Liberté et écologie : une opposition irrémédiable ?
Ce discours met en tension le rapport que l’on a avec la liberté, la place que l’on peut, que l’on doit laisser à la liberté tout en solutionnant le péril écologique. Plus profondément encore : cela touche à la définition même que l’on donne à la liberté. Instinctivement, on l’entend, dans son acceptation négative, comme absence d’obstacle. En réalité, celle-ci est et à toujours été un leurre dans la mesure où notre liberté est limitée par la condition sociale dans laquelle on se trouve, par les conditions de réalisation de cette liberté. Il y a aura toujours une limite et même si on met de côté les limites sociales, juridiques, économiques : il y aura toujours des limites physiques. Et ce d’autant plus avec les limites écologiques. Notre liberté d’agir est conditionné à l’existence d’un lieu habitable pour le faire – la Terre – et de ressources naturelles disponibles en quantité suffisante. Tout cela limite par définition notre liberté. Par ailleurs, la liberté comme possibilité de faire quelque-chose, dans son acceptation positive, est de la même façon, pour les mêmes raisons, limitée. Ainsi, on pourrait croire d’une manière rapide et simpliste que la liberté s’oppose à l’écologie. Robespierre défendait en bon républicain une liberté « réelle », appliquée, une liberté concrète : la liberté « d’exister », le droit à l’existence. Par celle formule, il liait volonté de faire quelque-chose et possibilité de le faire. Face à l’urgence écologique, n’est-il pas nécessaire de mettre de côté notre liberté d’aller dans un fast-food – soit de perdre de l’argent pour s’acheter malbouffe et cancers – pour la liberté d’exister ?

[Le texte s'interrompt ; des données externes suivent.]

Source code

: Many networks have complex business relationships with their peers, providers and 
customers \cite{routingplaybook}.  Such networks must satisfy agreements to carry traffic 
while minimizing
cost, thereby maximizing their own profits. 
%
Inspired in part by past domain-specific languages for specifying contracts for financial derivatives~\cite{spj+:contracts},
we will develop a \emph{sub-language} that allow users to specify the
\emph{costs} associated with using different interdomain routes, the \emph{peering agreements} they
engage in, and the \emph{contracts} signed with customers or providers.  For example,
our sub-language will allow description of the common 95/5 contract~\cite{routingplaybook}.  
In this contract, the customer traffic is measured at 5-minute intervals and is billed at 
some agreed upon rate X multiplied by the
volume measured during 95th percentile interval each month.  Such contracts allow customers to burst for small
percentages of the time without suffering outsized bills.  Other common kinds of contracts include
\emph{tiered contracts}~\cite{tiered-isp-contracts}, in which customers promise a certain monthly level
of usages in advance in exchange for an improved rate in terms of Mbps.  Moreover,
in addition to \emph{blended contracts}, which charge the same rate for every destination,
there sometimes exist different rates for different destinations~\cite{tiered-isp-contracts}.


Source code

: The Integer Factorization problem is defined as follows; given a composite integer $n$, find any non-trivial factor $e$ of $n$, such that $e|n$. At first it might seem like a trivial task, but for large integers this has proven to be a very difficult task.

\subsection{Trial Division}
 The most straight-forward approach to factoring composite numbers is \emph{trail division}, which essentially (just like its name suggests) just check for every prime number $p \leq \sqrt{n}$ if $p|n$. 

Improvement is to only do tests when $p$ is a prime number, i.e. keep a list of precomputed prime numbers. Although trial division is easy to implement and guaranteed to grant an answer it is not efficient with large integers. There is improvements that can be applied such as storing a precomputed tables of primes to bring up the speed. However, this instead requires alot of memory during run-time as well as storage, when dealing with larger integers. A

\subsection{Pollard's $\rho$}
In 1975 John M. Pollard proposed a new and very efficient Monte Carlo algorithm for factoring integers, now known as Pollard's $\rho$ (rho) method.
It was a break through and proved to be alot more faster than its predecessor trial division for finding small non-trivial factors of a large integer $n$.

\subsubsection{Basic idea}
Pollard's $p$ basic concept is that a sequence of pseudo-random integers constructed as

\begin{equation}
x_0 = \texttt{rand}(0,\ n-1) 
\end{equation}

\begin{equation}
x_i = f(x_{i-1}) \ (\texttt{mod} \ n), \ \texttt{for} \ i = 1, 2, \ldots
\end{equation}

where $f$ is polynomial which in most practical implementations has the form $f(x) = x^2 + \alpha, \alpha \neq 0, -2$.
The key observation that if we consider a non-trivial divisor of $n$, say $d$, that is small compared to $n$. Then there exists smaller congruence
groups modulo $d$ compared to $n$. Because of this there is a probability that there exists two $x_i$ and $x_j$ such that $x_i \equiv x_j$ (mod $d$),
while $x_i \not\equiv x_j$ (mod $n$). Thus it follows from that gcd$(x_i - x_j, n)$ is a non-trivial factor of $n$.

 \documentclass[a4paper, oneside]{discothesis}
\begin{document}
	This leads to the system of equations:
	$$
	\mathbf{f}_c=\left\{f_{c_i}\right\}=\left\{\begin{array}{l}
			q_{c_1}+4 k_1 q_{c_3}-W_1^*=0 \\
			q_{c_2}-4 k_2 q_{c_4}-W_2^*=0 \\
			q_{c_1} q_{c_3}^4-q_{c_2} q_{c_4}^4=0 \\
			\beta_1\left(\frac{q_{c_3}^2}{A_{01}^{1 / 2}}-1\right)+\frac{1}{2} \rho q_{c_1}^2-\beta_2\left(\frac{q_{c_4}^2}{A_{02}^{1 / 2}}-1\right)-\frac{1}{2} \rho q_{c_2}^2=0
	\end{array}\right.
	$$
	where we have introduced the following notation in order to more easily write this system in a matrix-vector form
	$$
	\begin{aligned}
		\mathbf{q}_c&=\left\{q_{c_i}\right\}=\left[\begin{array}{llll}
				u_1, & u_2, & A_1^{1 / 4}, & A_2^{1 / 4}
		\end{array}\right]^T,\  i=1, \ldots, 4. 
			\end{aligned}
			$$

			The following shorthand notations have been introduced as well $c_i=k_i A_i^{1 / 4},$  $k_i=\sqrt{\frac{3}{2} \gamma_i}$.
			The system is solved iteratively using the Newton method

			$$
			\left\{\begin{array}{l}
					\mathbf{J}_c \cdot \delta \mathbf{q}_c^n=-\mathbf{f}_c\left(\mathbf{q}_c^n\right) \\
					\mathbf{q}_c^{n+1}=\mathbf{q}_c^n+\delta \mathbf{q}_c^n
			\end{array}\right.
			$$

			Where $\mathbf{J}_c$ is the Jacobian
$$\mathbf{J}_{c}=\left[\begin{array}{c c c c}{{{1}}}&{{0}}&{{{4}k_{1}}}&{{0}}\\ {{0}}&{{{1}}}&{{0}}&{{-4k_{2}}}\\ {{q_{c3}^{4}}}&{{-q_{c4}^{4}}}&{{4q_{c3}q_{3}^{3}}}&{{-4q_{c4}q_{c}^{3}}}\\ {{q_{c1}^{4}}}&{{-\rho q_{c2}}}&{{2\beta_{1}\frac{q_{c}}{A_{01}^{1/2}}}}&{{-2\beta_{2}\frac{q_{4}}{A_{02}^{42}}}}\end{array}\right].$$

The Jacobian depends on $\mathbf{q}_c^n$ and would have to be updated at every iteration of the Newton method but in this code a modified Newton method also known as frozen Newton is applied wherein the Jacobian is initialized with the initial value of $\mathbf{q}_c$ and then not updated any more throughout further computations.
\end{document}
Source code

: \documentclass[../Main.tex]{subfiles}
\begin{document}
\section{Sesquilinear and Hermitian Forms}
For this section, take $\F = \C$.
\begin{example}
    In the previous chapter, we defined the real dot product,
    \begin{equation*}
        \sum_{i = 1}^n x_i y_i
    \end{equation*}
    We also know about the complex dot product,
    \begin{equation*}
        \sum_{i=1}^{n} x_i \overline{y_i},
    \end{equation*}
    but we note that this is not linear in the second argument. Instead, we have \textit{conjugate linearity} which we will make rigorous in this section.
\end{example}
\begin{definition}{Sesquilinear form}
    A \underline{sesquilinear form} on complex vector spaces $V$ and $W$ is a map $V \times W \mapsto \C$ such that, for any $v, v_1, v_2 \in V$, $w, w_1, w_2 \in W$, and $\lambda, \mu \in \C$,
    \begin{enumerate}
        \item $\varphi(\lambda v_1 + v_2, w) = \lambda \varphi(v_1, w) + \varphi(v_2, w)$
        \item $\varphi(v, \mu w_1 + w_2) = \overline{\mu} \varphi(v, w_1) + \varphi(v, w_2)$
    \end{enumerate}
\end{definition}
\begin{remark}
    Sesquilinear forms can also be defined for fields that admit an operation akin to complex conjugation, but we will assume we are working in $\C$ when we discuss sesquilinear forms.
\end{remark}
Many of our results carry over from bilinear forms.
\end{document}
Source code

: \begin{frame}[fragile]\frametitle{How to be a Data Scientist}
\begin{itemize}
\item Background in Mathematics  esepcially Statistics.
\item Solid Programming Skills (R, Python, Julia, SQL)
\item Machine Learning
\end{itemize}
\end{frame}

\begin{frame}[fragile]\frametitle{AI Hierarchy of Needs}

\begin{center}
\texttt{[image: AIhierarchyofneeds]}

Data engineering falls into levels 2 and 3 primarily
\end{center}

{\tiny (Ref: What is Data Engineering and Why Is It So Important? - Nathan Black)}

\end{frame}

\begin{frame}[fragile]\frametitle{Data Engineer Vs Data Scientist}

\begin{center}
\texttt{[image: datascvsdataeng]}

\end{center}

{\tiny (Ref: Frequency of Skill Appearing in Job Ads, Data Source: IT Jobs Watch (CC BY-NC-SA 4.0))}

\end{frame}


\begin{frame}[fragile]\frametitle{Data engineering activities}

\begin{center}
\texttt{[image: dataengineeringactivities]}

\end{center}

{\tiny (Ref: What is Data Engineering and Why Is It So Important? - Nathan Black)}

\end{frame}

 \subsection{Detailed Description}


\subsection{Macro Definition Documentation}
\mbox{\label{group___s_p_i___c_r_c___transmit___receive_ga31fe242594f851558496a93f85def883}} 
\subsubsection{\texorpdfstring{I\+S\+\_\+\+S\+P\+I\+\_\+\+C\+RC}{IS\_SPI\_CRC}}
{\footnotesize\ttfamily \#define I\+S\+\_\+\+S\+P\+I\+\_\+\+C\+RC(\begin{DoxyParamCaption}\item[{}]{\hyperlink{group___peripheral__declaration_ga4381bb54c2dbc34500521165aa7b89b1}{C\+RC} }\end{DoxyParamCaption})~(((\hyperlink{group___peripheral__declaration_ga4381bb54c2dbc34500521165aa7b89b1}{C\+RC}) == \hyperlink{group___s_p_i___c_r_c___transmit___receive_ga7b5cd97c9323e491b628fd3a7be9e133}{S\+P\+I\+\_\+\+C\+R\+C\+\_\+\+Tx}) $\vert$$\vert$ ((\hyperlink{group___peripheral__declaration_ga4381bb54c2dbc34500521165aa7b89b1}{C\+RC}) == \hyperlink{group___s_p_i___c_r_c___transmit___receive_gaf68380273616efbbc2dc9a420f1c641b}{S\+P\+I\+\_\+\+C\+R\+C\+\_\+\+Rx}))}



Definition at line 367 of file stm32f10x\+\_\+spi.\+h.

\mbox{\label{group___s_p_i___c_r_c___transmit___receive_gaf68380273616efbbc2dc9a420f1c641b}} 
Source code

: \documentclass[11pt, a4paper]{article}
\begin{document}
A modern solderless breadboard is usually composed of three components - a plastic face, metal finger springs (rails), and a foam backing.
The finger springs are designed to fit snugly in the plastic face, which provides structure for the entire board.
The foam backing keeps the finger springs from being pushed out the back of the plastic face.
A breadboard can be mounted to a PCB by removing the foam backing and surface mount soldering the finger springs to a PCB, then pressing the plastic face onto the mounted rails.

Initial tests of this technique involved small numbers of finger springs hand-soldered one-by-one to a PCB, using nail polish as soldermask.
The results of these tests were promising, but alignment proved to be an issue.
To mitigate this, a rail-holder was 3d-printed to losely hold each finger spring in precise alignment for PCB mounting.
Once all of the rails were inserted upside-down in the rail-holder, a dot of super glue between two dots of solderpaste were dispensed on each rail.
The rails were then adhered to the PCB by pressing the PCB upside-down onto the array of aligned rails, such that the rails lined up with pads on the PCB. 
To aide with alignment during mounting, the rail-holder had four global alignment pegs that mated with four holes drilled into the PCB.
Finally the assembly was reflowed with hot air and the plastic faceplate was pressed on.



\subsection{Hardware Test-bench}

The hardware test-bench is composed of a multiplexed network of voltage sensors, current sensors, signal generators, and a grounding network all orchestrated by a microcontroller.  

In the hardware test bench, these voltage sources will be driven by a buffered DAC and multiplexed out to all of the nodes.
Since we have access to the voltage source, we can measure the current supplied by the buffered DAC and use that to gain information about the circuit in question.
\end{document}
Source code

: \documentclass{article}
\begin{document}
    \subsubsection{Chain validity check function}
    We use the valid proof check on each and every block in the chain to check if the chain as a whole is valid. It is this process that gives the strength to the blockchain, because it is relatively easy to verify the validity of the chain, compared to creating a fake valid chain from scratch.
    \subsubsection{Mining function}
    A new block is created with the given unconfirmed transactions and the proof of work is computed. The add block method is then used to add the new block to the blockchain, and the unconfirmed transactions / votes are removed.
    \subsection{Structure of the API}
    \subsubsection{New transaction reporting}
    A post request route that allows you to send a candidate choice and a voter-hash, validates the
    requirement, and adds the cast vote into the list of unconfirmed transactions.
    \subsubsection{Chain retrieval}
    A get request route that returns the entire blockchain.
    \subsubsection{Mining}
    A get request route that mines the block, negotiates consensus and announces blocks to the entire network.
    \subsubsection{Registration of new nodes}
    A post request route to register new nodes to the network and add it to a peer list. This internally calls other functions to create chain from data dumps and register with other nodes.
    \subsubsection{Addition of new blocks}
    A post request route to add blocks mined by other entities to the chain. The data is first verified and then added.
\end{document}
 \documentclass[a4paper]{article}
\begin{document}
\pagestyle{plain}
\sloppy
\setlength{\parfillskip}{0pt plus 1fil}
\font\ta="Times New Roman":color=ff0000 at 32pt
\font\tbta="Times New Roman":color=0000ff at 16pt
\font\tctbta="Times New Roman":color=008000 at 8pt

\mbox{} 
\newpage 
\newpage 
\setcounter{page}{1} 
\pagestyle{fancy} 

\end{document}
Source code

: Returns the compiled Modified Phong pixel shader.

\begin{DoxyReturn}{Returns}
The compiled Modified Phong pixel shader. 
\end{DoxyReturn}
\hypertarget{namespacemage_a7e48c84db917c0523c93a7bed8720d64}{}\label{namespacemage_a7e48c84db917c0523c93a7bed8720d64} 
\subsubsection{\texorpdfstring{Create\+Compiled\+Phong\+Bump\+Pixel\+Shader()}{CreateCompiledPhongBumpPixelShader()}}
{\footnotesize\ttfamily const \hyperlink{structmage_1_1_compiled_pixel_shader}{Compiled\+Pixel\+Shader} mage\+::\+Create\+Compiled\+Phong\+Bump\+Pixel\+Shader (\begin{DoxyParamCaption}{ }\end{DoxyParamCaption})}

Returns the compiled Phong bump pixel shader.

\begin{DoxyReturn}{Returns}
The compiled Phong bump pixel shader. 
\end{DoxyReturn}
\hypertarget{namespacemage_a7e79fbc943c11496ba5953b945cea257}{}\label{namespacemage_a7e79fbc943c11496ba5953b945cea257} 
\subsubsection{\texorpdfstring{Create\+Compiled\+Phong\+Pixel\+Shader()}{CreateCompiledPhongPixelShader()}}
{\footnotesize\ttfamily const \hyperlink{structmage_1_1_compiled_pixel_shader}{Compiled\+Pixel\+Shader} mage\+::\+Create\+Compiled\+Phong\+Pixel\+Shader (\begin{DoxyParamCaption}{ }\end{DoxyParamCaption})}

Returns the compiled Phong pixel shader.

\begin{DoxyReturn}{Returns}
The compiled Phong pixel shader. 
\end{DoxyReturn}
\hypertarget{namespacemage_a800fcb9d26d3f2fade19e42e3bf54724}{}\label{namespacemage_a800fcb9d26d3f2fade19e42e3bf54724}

La liberté comme compromis, comme choix de société
La liberté a toujours été conçu comme un compromis entre la liberté en soi et les conditions dans lesquelles elle peut se réaliser. C’est ainsi qu’elle est décrite dans la Déclaration des Droits de l’Homme et du Citoyen par son article 4 : « La liberté consiste à pouvoir faire tout ce qui ne nuit pas à autrui : ainsi, l'exercice des droits naturels de chaque homme n'a de bornes que celles qui assurent aux autres membres de la société la jouissance de ces mêmes droits. Ces bornes ne peuvent être déterminées que par la loi ». Cette dernière partie est des plus intéressantes. Les bornes de la liberté ne peuvent être déterminées que par la loi. Cela entérine d’une part que la liberté a des bornes. D’autre part et surtout, cela signifie que ces bornes doivent être déterminées de manière commune par la loi. Il faut donc définir des besoins communs à tout être humain et ce de manière démocratique et non rigide, verticale. Cette question fut posée par un ouvrage des Economistes atterrés De quoi avons-nous vraiment besoin ?[1]. Une réponse est ébauchée en huit chapitre correspondant aux familles, aux types de besoins identifiés : « se nourrir », « se soigner », « s’éduquer », « faire culture », « se loger et se déplacer », « produire ensemble », « travailler ensemble » et « vivre ensemble » avant de conclure « nous avons vraiment besoin de vivre ensemble ». Cette réflexion d’ordre politique et anthropologique doit être posée.
Mais pour en revenir à cette définition de la liberté, celle comme compromis aboutit à la réflexion suivante. Aujourd’hui, on ne peut donc pas faire appel à la liberté pour continuer à polluer, prendre l’avion ou manger de la viande par exemple puisque cela ne prendrait pas en compte le seul espace dans lequel on peut exercer notre liberté, la Terre. Il faut donc prendre en compte les conditions d’habitabilité de notre planète de la même manière que l’on n’appelle pas liberté le fait de tuer quelqu’un – même si, j’en conviens, la comparaison est peu adéquate – ou de ne pas mettre sa ceinture. Cela n'a plus de sens.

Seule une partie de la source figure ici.